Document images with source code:
╭──

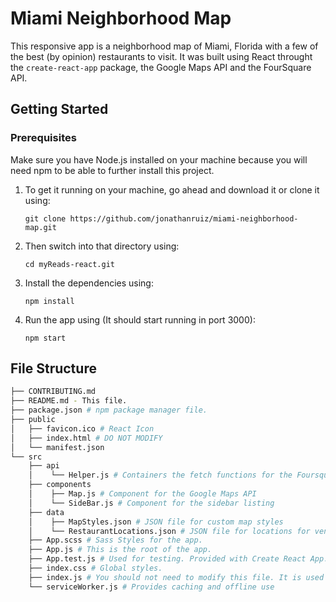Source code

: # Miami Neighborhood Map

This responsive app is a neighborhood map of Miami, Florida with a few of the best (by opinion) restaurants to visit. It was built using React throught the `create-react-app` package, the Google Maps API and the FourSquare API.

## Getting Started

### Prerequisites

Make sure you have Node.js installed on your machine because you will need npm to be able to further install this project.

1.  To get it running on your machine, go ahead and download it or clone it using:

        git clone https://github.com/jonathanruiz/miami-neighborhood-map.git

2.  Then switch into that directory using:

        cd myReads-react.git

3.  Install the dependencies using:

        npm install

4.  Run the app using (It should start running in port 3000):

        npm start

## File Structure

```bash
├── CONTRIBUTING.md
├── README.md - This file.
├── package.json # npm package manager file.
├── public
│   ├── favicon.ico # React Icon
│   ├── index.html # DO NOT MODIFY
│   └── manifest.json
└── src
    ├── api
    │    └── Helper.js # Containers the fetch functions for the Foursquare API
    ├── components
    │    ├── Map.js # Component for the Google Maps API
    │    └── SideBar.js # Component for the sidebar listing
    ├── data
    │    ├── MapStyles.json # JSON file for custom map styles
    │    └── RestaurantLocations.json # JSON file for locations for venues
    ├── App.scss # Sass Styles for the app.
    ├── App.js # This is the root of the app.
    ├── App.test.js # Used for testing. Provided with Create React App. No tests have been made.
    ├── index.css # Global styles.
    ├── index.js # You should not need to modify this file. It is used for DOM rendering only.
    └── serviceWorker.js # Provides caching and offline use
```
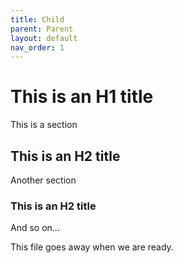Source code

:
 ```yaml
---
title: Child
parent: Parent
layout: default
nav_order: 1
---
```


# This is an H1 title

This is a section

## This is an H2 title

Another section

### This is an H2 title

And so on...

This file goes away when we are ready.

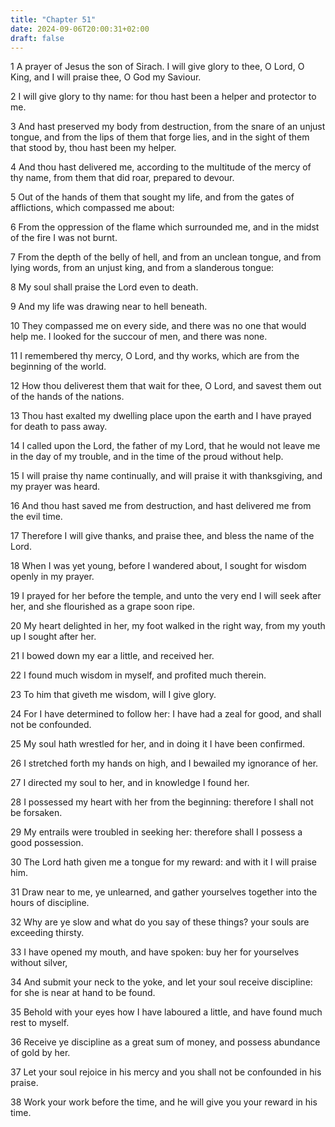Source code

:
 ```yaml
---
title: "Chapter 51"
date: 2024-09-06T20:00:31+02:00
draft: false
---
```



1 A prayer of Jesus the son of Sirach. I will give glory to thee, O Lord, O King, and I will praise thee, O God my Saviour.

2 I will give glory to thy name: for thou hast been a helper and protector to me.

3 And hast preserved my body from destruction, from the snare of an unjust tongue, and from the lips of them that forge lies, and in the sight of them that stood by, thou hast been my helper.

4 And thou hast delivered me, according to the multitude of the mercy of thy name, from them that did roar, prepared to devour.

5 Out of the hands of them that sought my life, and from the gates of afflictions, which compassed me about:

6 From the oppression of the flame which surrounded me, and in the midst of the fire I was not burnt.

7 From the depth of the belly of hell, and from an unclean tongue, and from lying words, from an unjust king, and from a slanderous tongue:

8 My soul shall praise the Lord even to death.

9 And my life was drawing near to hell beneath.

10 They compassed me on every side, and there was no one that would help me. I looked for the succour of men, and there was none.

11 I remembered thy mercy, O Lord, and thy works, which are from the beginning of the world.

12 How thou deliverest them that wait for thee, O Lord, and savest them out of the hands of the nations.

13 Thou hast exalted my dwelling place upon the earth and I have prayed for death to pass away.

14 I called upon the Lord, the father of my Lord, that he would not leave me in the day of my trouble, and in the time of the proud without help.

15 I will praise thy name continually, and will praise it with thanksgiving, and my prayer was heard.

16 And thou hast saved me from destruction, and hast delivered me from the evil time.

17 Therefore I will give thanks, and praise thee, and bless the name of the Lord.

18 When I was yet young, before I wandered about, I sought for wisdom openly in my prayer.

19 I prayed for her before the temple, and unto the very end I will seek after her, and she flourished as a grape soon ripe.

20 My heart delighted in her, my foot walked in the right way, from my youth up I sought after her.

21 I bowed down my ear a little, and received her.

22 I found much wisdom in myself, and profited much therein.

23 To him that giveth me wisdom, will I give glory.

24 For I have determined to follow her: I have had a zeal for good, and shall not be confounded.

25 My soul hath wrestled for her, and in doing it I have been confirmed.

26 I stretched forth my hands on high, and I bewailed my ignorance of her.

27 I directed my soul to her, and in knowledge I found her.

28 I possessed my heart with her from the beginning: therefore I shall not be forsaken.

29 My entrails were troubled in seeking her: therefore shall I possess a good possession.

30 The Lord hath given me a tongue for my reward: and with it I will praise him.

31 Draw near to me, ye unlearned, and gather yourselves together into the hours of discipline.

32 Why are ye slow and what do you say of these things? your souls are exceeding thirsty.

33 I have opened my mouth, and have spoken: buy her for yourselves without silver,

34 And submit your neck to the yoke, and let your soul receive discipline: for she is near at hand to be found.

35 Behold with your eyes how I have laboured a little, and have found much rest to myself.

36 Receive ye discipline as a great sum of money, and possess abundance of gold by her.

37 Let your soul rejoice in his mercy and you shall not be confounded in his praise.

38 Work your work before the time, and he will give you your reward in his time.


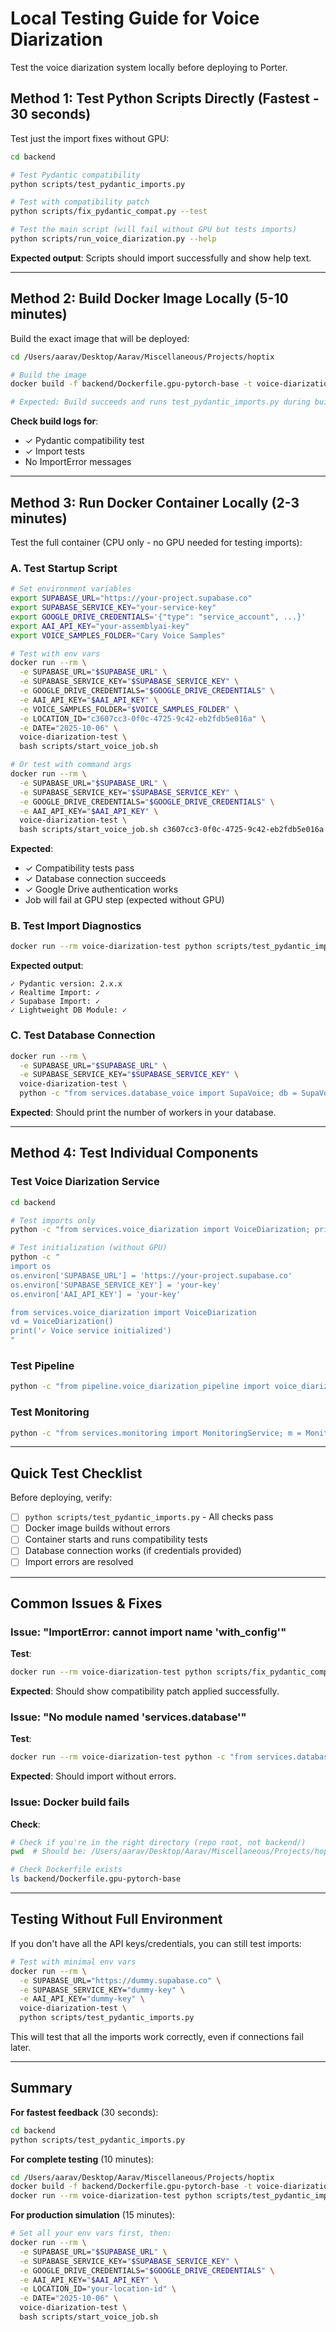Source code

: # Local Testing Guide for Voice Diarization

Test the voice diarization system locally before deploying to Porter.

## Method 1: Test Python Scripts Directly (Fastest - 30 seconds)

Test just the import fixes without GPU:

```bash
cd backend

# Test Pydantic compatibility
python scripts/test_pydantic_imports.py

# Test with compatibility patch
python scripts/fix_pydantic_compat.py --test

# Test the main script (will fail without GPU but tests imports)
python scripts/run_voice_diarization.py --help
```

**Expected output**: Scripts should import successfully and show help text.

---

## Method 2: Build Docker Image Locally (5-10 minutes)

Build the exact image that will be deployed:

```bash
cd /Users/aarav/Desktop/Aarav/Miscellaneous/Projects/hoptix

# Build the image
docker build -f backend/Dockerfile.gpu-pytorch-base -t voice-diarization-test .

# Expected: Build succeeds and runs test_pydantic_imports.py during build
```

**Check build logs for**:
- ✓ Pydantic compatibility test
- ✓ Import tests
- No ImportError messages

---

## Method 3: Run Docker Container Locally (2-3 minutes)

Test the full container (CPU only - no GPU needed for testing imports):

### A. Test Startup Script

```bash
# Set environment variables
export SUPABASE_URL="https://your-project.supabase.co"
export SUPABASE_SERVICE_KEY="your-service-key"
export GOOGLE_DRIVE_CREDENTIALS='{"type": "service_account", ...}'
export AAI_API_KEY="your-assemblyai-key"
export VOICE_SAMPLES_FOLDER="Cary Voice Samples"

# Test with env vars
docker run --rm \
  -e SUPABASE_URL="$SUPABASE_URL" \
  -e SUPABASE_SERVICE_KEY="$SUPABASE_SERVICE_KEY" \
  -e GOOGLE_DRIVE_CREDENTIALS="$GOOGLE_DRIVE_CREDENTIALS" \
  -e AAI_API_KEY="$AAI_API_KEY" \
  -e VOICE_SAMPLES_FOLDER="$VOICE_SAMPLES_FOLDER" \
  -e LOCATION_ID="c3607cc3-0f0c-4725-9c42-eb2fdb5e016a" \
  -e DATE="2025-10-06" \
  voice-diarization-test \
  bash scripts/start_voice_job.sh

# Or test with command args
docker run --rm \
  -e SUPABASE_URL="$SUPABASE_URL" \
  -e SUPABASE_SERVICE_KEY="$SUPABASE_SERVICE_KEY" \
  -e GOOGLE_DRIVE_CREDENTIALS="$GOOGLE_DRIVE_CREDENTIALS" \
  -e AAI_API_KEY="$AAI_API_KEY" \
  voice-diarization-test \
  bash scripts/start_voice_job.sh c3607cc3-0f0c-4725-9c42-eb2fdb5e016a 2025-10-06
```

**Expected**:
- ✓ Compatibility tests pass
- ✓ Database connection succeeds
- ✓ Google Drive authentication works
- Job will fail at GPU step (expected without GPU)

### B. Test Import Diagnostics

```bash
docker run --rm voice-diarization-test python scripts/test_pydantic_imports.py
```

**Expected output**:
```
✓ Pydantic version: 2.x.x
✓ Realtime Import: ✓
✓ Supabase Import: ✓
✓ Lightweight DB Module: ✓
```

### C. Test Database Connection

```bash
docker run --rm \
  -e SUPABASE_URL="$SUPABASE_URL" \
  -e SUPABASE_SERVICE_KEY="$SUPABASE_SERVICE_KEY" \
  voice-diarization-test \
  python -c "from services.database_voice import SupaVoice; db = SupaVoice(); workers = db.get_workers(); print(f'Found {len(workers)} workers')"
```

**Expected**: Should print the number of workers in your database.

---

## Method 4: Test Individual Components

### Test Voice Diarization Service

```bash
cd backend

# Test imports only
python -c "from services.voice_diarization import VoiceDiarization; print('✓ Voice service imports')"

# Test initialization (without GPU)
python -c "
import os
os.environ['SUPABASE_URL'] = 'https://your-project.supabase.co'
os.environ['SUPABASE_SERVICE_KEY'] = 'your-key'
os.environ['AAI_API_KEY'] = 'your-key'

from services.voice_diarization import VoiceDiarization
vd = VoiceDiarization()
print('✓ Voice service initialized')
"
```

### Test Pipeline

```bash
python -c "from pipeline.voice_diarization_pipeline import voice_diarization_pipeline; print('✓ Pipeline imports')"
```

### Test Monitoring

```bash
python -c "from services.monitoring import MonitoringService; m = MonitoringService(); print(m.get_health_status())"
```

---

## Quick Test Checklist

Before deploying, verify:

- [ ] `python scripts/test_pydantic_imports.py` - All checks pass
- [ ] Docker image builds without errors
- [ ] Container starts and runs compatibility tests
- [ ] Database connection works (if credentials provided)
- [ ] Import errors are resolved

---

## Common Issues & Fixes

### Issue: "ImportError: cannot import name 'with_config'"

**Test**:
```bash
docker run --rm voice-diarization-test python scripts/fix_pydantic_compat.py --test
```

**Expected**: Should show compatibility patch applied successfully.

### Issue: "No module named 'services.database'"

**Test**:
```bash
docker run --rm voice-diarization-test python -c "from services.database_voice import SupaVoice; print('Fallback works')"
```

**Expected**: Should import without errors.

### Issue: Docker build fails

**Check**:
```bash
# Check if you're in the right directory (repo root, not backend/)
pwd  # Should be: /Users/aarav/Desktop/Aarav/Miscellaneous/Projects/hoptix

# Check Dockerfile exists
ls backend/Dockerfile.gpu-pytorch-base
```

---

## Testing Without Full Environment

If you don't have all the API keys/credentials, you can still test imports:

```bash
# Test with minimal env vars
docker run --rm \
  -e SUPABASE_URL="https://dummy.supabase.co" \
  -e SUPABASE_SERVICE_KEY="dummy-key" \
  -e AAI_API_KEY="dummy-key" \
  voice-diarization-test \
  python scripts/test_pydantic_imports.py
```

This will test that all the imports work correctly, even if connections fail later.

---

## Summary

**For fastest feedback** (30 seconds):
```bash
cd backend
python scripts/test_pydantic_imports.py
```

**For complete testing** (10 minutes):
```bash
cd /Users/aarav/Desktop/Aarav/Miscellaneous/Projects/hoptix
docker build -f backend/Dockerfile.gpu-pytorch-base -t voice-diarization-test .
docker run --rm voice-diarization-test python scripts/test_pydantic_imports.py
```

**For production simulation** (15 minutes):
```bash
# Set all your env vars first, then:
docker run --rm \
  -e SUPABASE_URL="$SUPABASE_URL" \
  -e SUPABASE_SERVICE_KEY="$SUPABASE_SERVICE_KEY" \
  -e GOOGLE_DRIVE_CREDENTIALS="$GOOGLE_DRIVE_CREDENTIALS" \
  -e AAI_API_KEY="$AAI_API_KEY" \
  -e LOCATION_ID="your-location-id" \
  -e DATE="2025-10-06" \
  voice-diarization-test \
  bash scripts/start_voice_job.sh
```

╰──

_YOUR GOAL_
Both the line containing "4 And thou hast" and the line containing "6 From the oppression" belong in the answer. Print them and every line above that falls between them exactly, and no others.

_SOLVED PROBLEM_
4 And thou hast delivered me, according to the multitude of the mercy of thy name, from them that did roar, prepared to devour.

5 Out of the hands of them that sought my life, and from the gates of afflictions, which compassed me about:

6 From the oppression of the flame which surrounded me, and in the midst of the fire I was not burnt.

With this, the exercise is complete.